Lief hier gestern Abend durchs Grindelviertel: Arkadasch, Mathilde, Pony Bar ... alle gut besucht wie immer - nur eben rauchfrei. Die Leute waren trotzdem gut drauf - haben gegessen, tranken und redeten. Ich habe das Gefühl die Wellen schlagen in diesem Forum höher, als da draußen in der echten Welt.

OK - das sind alles Restaurants oder Szene-Läden. Nicht die klassische Eckkneipe mit den Ewig gleichbleibenden Stammgästen. Aber wenn die Eckkneipe um ihre Existenz fürchten muss, dann ist das Konzept der Frau Wittler vielleicht angesagt. Da sowieso immer die gleichen Leute am Tresen sitzen, liegt die Umwandlung in einen Club doch nahe, oder?

Es geht nicht um Umsätze, sondern um die Frage, ob und wie weit sich der Staat in die Privatangelegenheiten seiner Bürger einmischen darf.

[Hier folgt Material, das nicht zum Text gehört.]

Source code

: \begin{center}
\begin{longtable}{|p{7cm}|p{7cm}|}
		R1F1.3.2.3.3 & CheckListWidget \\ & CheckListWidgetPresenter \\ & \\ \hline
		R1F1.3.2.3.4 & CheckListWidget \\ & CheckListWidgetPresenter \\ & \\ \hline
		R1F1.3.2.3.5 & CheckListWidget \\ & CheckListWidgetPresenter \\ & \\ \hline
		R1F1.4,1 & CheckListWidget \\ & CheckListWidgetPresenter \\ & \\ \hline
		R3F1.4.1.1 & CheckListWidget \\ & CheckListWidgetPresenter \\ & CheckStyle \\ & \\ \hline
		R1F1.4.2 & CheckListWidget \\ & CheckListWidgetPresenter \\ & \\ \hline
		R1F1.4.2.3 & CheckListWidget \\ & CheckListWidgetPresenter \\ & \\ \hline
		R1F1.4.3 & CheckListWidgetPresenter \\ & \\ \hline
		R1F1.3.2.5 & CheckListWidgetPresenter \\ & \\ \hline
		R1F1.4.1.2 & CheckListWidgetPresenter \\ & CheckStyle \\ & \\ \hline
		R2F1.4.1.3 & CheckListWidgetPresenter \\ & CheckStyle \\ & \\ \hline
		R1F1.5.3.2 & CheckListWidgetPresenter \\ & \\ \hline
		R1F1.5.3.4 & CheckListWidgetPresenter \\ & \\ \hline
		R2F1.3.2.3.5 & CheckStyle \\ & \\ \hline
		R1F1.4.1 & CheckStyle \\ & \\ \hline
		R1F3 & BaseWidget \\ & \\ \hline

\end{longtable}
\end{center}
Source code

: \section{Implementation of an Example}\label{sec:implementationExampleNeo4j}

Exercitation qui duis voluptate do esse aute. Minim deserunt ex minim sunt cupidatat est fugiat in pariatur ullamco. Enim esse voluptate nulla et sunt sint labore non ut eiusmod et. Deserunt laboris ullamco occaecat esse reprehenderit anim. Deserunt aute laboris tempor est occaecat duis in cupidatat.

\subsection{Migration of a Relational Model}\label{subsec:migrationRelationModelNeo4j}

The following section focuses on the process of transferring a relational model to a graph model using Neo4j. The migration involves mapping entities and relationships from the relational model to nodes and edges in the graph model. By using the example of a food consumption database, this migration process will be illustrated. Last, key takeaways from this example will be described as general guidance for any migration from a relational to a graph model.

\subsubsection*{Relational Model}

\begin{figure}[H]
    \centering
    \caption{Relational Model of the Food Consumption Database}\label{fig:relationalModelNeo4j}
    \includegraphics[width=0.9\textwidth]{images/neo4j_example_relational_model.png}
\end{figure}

Selbst wenn es keine Umsatzverluste gäbe - was nicht stimmt - wäre dies keine Rechtfertigung für Gängelung und Bevormundung!
Oder willst du etwa behaupten, das System der DDR sei in Ordnung gewesen, weil sich die Bürger damit notgedrungenermassen im grossen und ganzen arrangiert hatten?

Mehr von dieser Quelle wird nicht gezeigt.